A piece by Keith Phaneuf in CTMirror, “Who pays the next CT tax hike? Democrats must answer question soon” presents half of the right question.
If the level of spending in Connecticut continues to
increase at a rapid rate – and that will assuredly happen if Connecticut
continues to pursue a course all too familiar ever since former Governor Lowell
Weicker forced his income tax down the throat of a somewhat resistant
legislature in 1991 – and if the underside of the getting and spending coin
continues to remain face-down on Connecticut’s table, then tax increases are inescapable,
a boon to cowardly and lazy politicians.
Why are tax increases in Connecticut inevitable? That is a question rarely addressed by the General Assembly
or by Connecticut’s media, even though the answer to it is as plain as the nose
on Pinocchio’s face.
The “cut spending” side of Connecticut’s getting and
spending coin so rarely is turned face-up in budget discussions for two
reasons; 1) the “moderate” wing of the Democrat Party -- a union bought
organization intent on self-preservation that, like some greedy landlord holds all the political
property in the state -- has completely collapsed, and 2) tied to the
administrative state, progressive Democrats have found it much easier to raise
taxes, since spending cuts would alienate support from those who have been
propping up the corpse, and the ruling party has received considerable support
from crony capitalist businessmen in the state who much prefer tax extensions
on the state’s vanishing middle class. Weicker raised taxes and declined to run
for governor again once his income tax began to pump additional dollars into
Connecticut’s swelling treasury; Governor Dannel Malloy raised taxes in both
his first and second term, and then declined to run for a third term in office.
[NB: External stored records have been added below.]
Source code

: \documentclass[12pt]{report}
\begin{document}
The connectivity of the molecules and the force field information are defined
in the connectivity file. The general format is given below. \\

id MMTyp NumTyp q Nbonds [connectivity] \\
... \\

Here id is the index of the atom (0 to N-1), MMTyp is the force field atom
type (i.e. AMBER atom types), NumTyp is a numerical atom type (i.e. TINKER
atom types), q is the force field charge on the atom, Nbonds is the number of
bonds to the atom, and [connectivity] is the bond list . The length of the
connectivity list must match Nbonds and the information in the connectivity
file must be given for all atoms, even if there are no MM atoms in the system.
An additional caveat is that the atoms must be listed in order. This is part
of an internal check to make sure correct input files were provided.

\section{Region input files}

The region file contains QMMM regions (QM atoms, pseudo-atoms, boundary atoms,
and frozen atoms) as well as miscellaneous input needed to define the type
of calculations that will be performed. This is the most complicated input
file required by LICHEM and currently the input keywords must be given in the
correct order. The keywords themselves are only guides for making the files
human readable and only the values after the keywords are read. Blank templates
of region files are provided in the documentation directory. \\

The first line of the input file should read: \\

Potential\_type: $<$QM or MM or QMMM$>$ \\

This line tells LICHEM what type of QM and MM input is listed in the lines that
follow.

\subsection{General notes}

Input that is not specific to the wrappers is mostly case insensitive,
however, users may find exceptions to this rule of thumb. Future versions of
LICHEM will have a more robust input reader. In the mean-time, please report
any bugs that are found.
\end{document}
Governor Ned Lamont has inauspiciously opened his administration with massive
tax increases, and his solution to deficits is Weickerish -- tolls are Lamont’s
income tax.
Naturally, a swelling stream of spending will follow in the
rut of taxation, and before long a future legislature will be discussing yet
again whether consumption tax increases are more or less damaging to
Connecticut’s economy than income tax increases, the subject of Phaneuf’s
latest piece in CTMirror. The discussion is a magic trick. Connecticut’s taxes are punishing both
consumers of products and services AND people blessed – temporarily – with real
property and assets. The “either-or” proposition is a false flag. No one in
Connecticut’s gluttonous government is proposing to decrease asset taxes as
consumer taxes increase. And no one in the legislature is volubly supporting a
no-net-tax increase measure requiring a pledge from legislators that every tax
increase must be off-set by a corresponding tax decrease.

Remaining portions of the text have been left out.